### Task prompt
Please retype the data in full, exactly as given.

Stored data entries

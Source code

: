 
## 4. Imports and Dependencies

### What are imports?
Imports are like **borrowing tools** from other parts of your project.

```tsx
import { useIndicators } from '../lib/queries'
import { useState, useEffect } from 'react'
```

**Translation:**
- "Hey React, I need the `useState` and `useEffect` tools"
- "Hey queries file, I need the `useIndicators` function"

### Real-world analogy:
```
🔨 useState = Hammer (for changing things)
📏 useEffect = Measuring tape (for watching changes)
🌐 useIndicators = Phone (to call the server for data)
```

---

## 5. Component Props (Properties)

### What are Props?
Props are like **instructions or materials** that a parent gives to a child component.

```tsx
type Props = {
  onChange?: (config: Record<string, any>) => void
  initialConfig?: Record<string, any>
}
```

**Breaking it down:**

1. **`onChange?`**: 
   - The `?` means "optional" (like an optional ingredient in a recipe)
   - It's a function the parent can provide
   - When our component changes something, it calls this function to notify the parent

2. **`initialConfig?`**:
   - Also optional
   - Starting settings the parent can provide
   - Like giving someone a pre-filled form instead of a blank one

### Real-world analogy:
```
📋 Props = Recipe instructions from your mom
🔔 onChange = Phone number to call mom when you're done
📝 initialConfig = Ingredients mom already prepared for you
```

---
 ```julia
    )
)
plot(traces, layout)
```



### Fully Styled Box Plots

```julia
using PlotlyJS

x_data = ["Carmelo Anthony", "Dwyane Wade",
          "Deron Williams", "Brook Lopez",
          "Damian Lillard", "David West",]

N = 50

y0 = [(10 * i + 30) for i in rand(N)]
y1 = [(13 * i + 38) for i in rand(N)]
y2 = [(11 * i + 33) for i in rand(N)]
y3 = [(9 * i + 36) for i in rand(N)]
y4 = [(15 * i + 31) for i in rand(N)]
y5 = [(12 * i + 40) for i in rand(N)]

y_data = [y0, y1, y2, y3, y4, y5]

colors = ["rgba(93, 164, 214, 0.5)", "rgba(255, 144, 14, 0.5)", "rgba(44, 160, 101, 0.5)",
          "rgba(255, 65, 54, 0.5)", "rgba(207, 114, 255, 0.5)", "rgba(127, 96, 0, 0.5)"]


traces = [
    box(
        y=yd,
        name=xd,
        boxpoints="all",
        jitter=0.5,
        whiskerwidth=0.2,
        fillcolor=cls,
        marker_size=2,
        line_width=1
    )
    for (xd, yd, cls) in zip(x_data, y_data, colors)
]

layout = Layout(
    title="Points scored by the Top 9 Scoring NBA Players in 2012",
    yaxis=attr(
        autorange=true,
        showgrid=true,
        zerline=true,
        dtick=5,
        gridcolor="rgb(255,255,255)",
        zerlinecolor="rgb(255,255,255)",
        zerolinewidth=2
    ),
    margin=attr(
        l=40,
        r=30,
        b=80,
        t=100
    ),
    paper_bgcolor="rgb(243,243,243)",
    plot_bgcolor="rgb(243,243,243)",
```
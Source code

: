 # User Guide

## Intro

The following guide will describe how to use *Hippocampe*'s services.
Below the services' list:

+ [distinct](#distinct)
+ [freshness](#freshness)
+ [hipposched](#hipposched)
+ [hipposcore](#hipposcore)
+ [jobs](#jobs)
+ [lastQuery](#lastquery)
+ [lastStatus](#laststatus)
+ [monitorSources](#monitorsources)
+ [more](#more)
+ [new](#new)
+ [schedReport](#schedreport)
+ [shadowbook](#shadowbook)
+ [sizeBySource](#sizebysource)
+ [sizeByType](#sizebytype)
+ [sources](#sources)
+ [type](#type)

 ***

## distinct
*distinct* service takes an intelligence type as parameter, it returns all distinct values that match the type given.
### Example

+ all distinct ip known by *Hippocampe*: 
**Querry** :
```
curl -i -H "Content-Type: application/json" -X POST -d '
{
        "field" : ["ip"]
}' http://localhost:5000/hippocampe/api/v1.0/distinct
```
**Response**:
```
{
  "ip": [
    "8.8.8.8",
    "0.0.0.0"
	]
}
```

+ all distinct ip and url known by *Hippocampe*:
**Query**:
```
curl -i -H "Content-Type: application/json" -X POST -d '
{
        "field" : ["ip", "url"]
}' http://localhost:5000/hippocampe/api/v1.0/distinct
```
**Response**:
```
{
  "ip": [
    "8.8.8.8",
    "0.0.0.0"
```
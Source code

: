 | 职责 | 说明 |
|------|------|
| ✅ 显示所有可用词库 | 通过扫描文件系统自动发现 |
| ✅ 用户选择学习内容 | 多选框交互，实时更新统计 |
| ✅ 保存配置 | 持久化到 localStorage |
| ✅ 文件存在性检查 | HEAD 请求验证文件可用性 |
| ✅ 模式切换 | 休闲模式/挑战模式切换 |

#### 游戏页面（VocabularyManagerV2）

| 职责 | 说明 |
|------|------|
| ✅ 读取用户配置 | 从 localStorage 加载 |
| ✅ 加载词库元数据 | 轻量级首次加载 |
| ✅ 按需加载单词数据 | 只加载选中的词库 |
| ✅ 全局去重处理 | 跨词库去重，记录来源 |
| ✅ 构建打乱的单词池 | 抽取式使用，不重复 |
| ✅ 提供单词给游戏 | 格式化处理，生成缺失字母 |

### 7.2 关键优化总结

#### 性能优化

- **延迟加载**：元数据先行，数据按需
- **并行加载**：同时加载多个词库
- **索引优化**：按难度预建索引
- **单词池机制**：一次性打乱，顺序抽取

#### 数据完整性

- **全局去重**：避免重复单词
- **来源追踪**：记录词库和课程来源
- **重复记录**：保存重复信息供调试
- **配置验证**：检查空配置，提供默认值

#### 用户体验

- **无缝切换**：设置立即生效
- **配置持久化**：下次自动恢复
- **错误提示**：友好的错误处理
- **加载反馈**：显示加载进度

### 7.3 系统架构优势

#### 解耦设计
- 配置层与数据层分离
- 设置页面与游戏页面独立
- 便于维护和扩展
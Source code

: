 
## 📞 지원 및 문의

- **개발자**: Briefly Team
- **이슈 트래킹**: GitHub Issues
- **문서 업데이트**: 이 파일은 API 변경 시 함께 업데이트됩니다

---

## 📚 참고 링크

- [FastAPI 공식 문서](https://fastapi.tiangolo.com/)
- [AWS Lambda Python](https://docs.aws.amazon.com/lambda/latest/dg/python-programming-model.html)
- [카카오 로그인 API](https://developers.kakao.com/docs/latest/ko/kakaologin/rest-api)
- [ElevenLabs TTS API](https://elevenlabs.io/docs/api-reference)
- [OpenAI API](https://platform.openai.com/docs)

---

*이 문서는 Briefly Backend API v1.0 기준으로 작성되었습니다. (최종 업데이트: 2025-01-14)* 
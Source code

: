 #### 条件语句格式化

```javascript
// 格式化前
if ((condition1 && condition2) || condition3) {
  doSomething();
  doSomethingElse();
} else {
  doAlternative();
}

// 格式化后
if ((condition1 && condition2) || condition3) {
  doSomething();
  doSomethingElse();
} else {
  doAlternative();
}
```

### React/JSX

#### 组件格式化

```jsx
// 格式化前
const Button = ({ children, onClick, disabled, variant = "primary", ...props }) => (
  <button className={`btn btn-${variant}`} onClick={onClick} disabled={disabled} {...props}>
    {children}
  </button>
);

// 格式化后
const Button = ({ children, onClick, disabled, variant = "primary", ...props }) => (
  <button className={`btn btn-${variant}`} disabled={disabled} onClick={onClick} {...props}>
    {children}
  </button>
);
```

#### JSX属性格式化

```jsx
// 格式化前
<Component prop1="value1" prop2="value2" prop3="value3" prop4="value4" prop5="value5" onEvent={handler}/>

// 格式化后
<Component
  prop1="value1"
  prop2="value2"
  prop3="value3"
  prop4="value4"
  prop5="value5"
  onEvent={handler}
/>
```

### Answer for the task
Source code

: 
## 4. Imports and Dependencies

### What are imports?
Imports are like **borrowing tools** from other parts of your project.

```tsx
import { useIndicators } from '../lib/queries'
import { useState, useEffect } from 'react'
```

**Translation:**
- "Hey React, I need the `useState` and `useEffect` tools"
- "Hey queries file, I need the `useIndicators` function"

### Real-world analogy:
```
🔨 useState = Hammer (for changing things)
📏 useEffect = Measuring tape (for watching changes)
🌐 useIndicators = Phone (to call the server for data)
```

---

## 5. Component Props (Properties)

### What are Props?
Props are like **instructions or materials** that a parent gives to a child component.

```tsx
type Props = {
  onChange?: (config: Record<string, any>) => void
  initialConfig?: Record<string, any>
}
```

**Breaking it down:**

1. **`onChange?`**: 
   - The `?` means "optional" (like an optional ingredient in a recipe)
   - It's a function the parent can provide
   - When our component changes something, it calls this function to notify the parent

2. **`initialConfig?`**:
   - Also optional
   - Starting settings the parent can provide
   - Like giving someone a pre-filled form instead of a blank one

### Real-world analogy:
```
📋 Props = Recipe instructions from your mom
🔔 onChange = Phone number to call mom when you're done
📝 initialConfig = Ingredients mom already prepared for you
```

---
 ```julia
    )
)
plot(traces, layout)
```



### Fully Styled Box Plots

```julia
using PlotlyJS

x_data = ["Carmelo Anthony", "Dwyane Wade",
          "Deron Williams", "Brook Lopez",
          "Damian Lillard", "David West",]

N = 50

y0 = [(10 * i + 30) for i in rand(N)]
y1 = [(13 * i + 38) for i in rand(N)]
y2 = [(11 * i + 33) for i in rand(N)]
y3 = [(9 * i + 36) for i in rand(N)]
y4 = [(15 * i + 31) for i in rand(N)]
y5 = [(12 * i + 40) for i in rand(N)]

y_data = [y0, y1, y2, y3, y4, y5]

colors = ["rgba(93, 164, 214, 0.5)", "rgba(255, 144, 14, 0.5)", "rgba(44, 160, 101, 0.5)",
          "rgba(255, 65, 54, 0.5)", "rgba(207, 114, 255, 0.5)", "rgba(127, 96, 0, 0.5)"]


traces = [
    box(
        y=yd,
        name=xd,
        boxpoints="all",
        jitter=0.5,
        whiskerwidth=0.2,
        fillcolor=cls,
        marker_size=2,
        line_width=1
    )
    for (xd, yd, cls) in zip(x_data, y_data, colors)
]

layout = Layout(
    title="Points scored by the Top 9 Scoring NBA Players in 2012",
    yaxis=attr(
        autorange=true,
        showgrid=true,
        zerline=true,
        dtick=5,
        gridcolor="rgb(255,255,255)",
        zerlinecolor="rgb(255,255,255)",
        zerolinewidth=2
    ),
    margin=attr(
        l=40,
        r=30,
        b=80,
        t=100
    ),
    paper_bgcolor="rgb(243,243,243)",
    plot_bgcolor="rgb(243,243,243)",
```
Source code

: # User Guide

## Intro

The following guide will describe how to use *Hippocampe*'s services.
Below the services' list:

+ [distinct](#distinct)
+ [freshness](#freshness)
+ [hipposched](#hipposched)
+ [hipposcore](#hipposcore)
+ [jobs](#jobs)
+ [lastQuery](#lastquery)
+ [lastStatus](#laststatus)
+ [monitorSources](#monitorsources)
+ [more](#more)
+ [new](#new)
+ [schedReport](#schedreport)
+ [shadowbook](#shadowbook)
+ [sizeBySource](#sizebysource)
+ [sizeByType](#sizebytype)
+ [sources](#sources)
+ [type](#type)

 ***

## distinct
*distinct* service takes an intelligence type as parameter, it returns all distinct values that match the type given.
### Example

+ all distinct ip known by *Hippocampe*: 
**Querry** :
```
curl -i -H "Content-Type: application/json" -X POST -d '
{
        "field" : ["ip"]
}' http://localhost:5000/hippocampe/api/v1.0/distinct
```
**Response**:
```
{
  "ip": [
    "8.8.8.8",
    "0.0.0.0"
	]
}
```

+ all distinct ip and url known by *Hippocampe*:
**Query**:
```
curl -i -H "Content-Type: application/json" -X POST -d '
{
        "field" : ["ip", "url"]
}' http://localhost:5000/hippocampe/api/v1.0/distinct
```
**Response**:
```
{
  "ip": [
    "8.8.8.8",
    "0.0.0.0"
```
Source code

: | 职责 | 说明 |
|------|------|
| ✅ 显示所有可用词库 | 通过扫描文件系统自动发现 |
| ✅ 用户选择学习内容 | 多选框交互，实时更新统计 |
| ✅ 保存配置 | 持久化到 localStorage |
| ✅ 文件存在性检查 | HEAD 请求验证文件可用性 |
| ✅ 模式切换 | 休闲模式/挑战模式切换 |

#### 游戏页面（VocabularyManagerV2）

| 职责 | 说明 |
|------|------|
| ✅ 读取用户配置 | 从 localStorage 加载 |
| ✅ 加载词库元数据 | 轻量级首次加载 |
| ✅ 按需加载单词数据 | 只加载选中的词库 |
| ✅ 全局去重处理 | 跨词库去重，记录来源 |
| ✅ 构建打乱的单词池 | 抽取式使用，不重复 |
| ✅ 提供单词给游戏 | 格式化处理，生成缺失字母 |

### 7.2 关键优化总结

#### 性能优化

- **延迟加载**：元数据先行，数据按需
- **并行加载**：同时加载多个词库
- **索引优化**：按难度预建索引
- **单词池机制**：一次性打乱，顺序抽取

#### 数据完整性

- **全局去重**：避免重复单词
- **来源追踪**：记录词库和课程来源
- **重复记录**：保存重复信息供调试
- **配置验证**：检查空配置，提供默认值

#### 用户体验

- **无缝切换**：设置立即生效
- **配置持久化**：下次自动恢复
- **错误提示**：友好的错误处理
- **加载反馈**：显示加载进度

### 7.3 系统架构优势

#### 解耦设计
- 配置层与数据层分离
- 设置页面与游戏页面独立
- 便于维护和扩展
Source code

: 
## 📞 지원 및 문의

- **개발자**: Briefly Team
- **이슈 트래킹**: GitHub Issues
- **문서 업데이트**: 이 파일은 API 변경 시 함께 업데이트됩니다

---

## 📚 참고 링크

- [FastAPI 공식 문서](https://fastapi.tiangolo.com/)
- [AWS Lambda Python](https://docs.aws.amazon.com/lambda/latest/dg/python-programming-model.html)
- [카카오 로그인 API](https://developers.kakao.com/docs/latest/ko/kakaologin/rest-api)
- [ElevenLabs TTS API](https://elevenlabs.io/docs/api-reference)
- [OpenAI API](https://platform.openai.com/docs)

---

*이 문서는 Briefly Backend API v1.0 기준으로 작성되었습니다. (최종 업데이트: 2025-01-14)* 
Source code

: #### 条件语句格式化

```javascript
// 格式化前
if ((condition1 && condition2) || condition3) {
  doSomething();
  doSomethingElse();
} else {
  doAlternative();
}

// 格式化后
if ((condition1 && condition2) || condition3) {
  doSomething();
  doSomethingElse();
} else {
  doAlternative();
}
```

### React/JSX

#### 组件格式化

```jsx
// 格式化前
const Button = ({ children, onClick, disabled, variant = "primary", ...props }) => (
  <button className={`btn btn-${variant}`} onClick={onClick} disabled={disabled} {...props}>
    {children}
  </button>
);

// 格式化后
const Button = ({ children, onClick, disabled, variant = "primary", ...props }) => (
  <button className={`btn btn-${variant}`} disabled={disabled} onClick={onClick} {...props}>
    {children}
  </button>
);
```

#### JSX属性格式化

```jsx
// 格式化前
<Component prop1="value1" prop2="value2" prop3="value3" prop4="value4" prop5="value5" onEvent={handler}/>

// 格式化后
<Component
  prop1="value1"
  prop2="value2"
  prop3="value3"
  prop4="value4"
  prop5="value5"
  onEvent={handler}
/>
```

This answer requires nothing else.